Ms Miron said the 1962 court ruling gave ownership of the temple to Cambodia based on 60 documents. She questioned the validity of Cambodia's claim to the territory by citing the Annex I map alone.
"Cambodia on Monday gave a lot of importance to the Annex I map. It also mentioned the 1904 [Franco-Siamese] treaty which gave sovereignty to Cambodia but this treaty did not mention the temple," she said.
"Thailand wants to oppose [Cambodia's position] because Cambodia said this Annex I map showed that the temple is situated in Cambodia and this map also showed the area in which the temple is situated."
She said a foreign lawyer for Cambodia was too hasty in concluding that the 1962 court only used the Annex I map to consider the ownership of the temple.
If the court compared the old map with the current map Cambodia has submitted, it would see there were inconsistencies between them.
Mr Virachai said it is clear that Thailand had fully complied with all of the court's 1962 judgement and Cambodia has accepted that, notably when it held a ceremony attended by its then Prince Norodom Sihanouk to celebrate Cambodia's victory in the court case.
Thailand had withdrawn troops from the temple and returned ancient artefacts to Cambodia which had requested them at that time.
"After half a century, Cambodia came back to the court to challenge the meaning and scope of the 1962 ruling which showed a complete switch of position," Mr Virachai said. "It requests the court to do what it refused to consider in 1962 regarding the border line."
He said Cambodia prepared the new petition because it wanted the ownership of land around the temple to use it as a conservation area which was required to support its application to register the Preah Vihear temple as a World Heritage site.
He said the conservation area sought by Cambodia overlapped with the 4.6 sq km of land claimed by Thailand. This dispute over the border line should have been tackled by the two countries under their memorandum of understanding in 2000 but Cambodia refused to do so.
Deputy Prime Minister and Foreign Minister Surapong Tovichakchaikul expressed satisfaction with the Thai legal team's statement yesterday.
Many Thai followers of the court case also praised Thailand's foreign lawyers through online social media for their performances in court.
Words of admiration and confidence about the Thai team's performance in court were widely viewed and shared on Facebook and Twitter webpages after the broadcasting of the ICJ hearing.
Among admirers were Senator Kamnoon Sitthisammarn who saw Ms Miron's explanation about the maps of the Thai-Cambodian border as a clear response to the Cambodian legal team.
Her presentation "makes my hair stand on end", Mr Kamnoon posted.
Senator Somchai Sawaengkarn yesterday also expressed confidence in the legal battle after listening to Thailand's clarification of maps along the border.
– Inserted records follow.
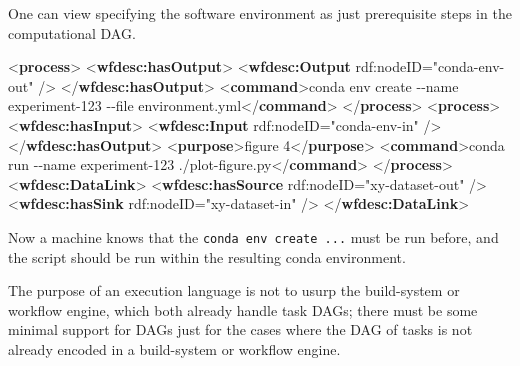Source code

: \documentclass[natbib=false,manuscript,authordraft]{acmart}
\newenvironment{Shaded}{}{}
\newcommand{\KeywordTok}[1]{\textcolor[rgb]{0.00,0.44,0.13}{\textbf{#1}}}
\newcommand{\NormalTok}[1]{#1}
\newcommand{\OtherTok}[1]{\textcolor[rgb]{0.00,0.44,0.13}{#1}}
\newcommand{\StringTok}[1]{\textcolor[rgb]{0.25,0.44,0.63}{#1}}
\begin{document}
One can view specifying the software environment as just prerequisite
steps in the computational DAG.

\small

\begin{Shaded}
\begin{Highlighting}[]
\NormalTok{\textless{}}\KeywordTok{process}\NormalTok{\textgreater{}}
\NormalTok{  \textless{}}\KeywordTok{wfdesc:hasOutput}\NormalTok{\textgreater{}}
\NormalTok{    \textless{}}\KeywordTok{wfdesc:Output}\OtherTok{ rdf:nodeID=}\StringTok{"conda{-}env{-}out"}\NormalTok{ /\textgreater{}}
\NormalTok{  \textless{}/}\KeywordTok{wfdesc:hasOutput}\NormalTok{\textgreater{}}
\NormalTok{  \textless{}}\KeywordTok{command}\NormalTok{\textgreater{}conda env create {-}{-}name experiment{-}123 {-}{-}file environment.yml\textless{}/}\KeywordTok{command}\NormalTok{\textgreater{}}
\NormalTok{\textless{}/}\KeywordTok{process}\NormalTok{\textgreater{}}
\NormalTok{\textless{}}\KeywordTok{process}\NormalTok{\textgreater{}}
\NormalTok{  \textless{}}\KeywordTok{wfdesc:hasInput}\NormalTok{\textgreater{}}
\NormalTok{    \textless{}}\KeywordTok{wfdesc:Input}\OtherTok{ rdf:nodeID=}\StringTok{"conda{-}env{-}in"}\NormalTok{ /\textgreater{}}
\NormalTok{  \textless{}/}\KeywordTok{wfdesc:hasOutput}\NormalTok{\textgreater{}}
\NormalTok{  \textless{}}\KeywordTok{purpose}\NormalTok{\textgreater{}figure 4\textless{}/}\KeywordTok{purpose}\NormalTok{\textgreater{}}
\NormalTok{  \textless{}}\KeywordTok{command}\NormalTok{\textgreater{}conda run {-}{-}name experiment{-}123 ./plot{-}figure.py\textless{}/}\KeywordTok{command}\NormalTok{\textgreater{}}
\NormalTok{\textless{}/}\KeywordTok{process}\NormalTok{\textgreater{}}
\NormalTok{\textless{}}\KeywordTok{wfdesc:DataLink}\NormalTok{\textgreater{}}
\NormalTok{  \textless{}}\KeywordTok{wfdesc:hasSource}\OtherTok{ rdf:nodeID=}\StringTok{"xy{-}dataset{-}out"}\NormalTok{ /\textgreater{}}
\NormalTok{  \textless{}}\KeywordTok{wfdesc:hasSink}\OtherTok{ rdf:nodeID=}\StringTok{"xy{-}dataset{-}in"}\NormalTok{ /\textgreater{}}
\NormalTok{\textless{}/}\KeywordTok{wfdesc:DataLink}\NormalTok{\textgreater{}}
\end{Highlighting}
\end{Shaded}

\normalsize

Now a machine knows that the \texttt{conda\ env\ create\ ...} must be
run before, and the script should be run within the resulting conda
environment.

The purpose of an execution language is not to usurp the build-system or
workflow engine, which both already handle task DAGs; there must be some
minimal support for DAGs just for the cases where the DAG of tasks is
not already encoded in a build-system or workflow engine.
\end{document}
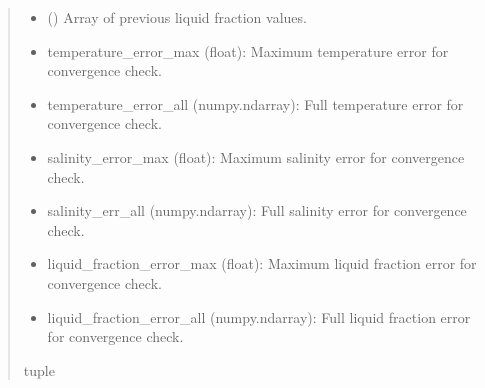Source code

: \documentclass[a4paper,11pt,english,openany]{sphinxmanual}
\begin{document}
\begin{fulllineitems}
\begin{quote}
\begin{description}
\begin{itemize}
\item {} 
\sphinxAtStartPar
{} () \textendash{} Array of previous liquid fraction values.

\end{itemize}

\sphinxAtStartPar
\begin{description}
\begin{itemize}
\item {} 
\sphinxAtStartPar
temperature\_error\_max (float): Maximum temperature error for convergence check.

\item {} 
\sphinxAtStartPar
temperature\_error\_all (numpy.ndarray): Full temperature error for convergence check.

\item {} 
\sphinxAtStartPar
salinity\_error\_max (float): Maximum salinity error for convergence check.

\item {} 
\sphinxAtStartPar
salinity\_err\_all (numpy.ndarray): Full salinity error for convergence check.

\item {} 
\sphinxAtStartPar
liquid\_fraction\_error\_max (float): Maximum liquid fraction error for convergence check.

\item {} 
\sphinxAtStartPar
liquid\_fraction\_error\_all (numpy.ndarray): Full liquid fraction error for convergence check.

\end{itemize}

\end{description}


\sphinxAtStartPar
tuple

\end{description}\end{quote}

\end{fulllineitems}

\end{document}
After the conclusion by the Thai side yesterday, Judge Abdulqawi Ahmed Yusuf from Somalia asked Thailand and Cambodia to submit their own geographic coordinates of the area in the temple's vicinity on their own maps.
The judge asked the two countries to submit their own statements on the geographic coordinates of the temple to the court before April 26.
The judge also asked the two countries to present only new information when the second round of hearings begins today.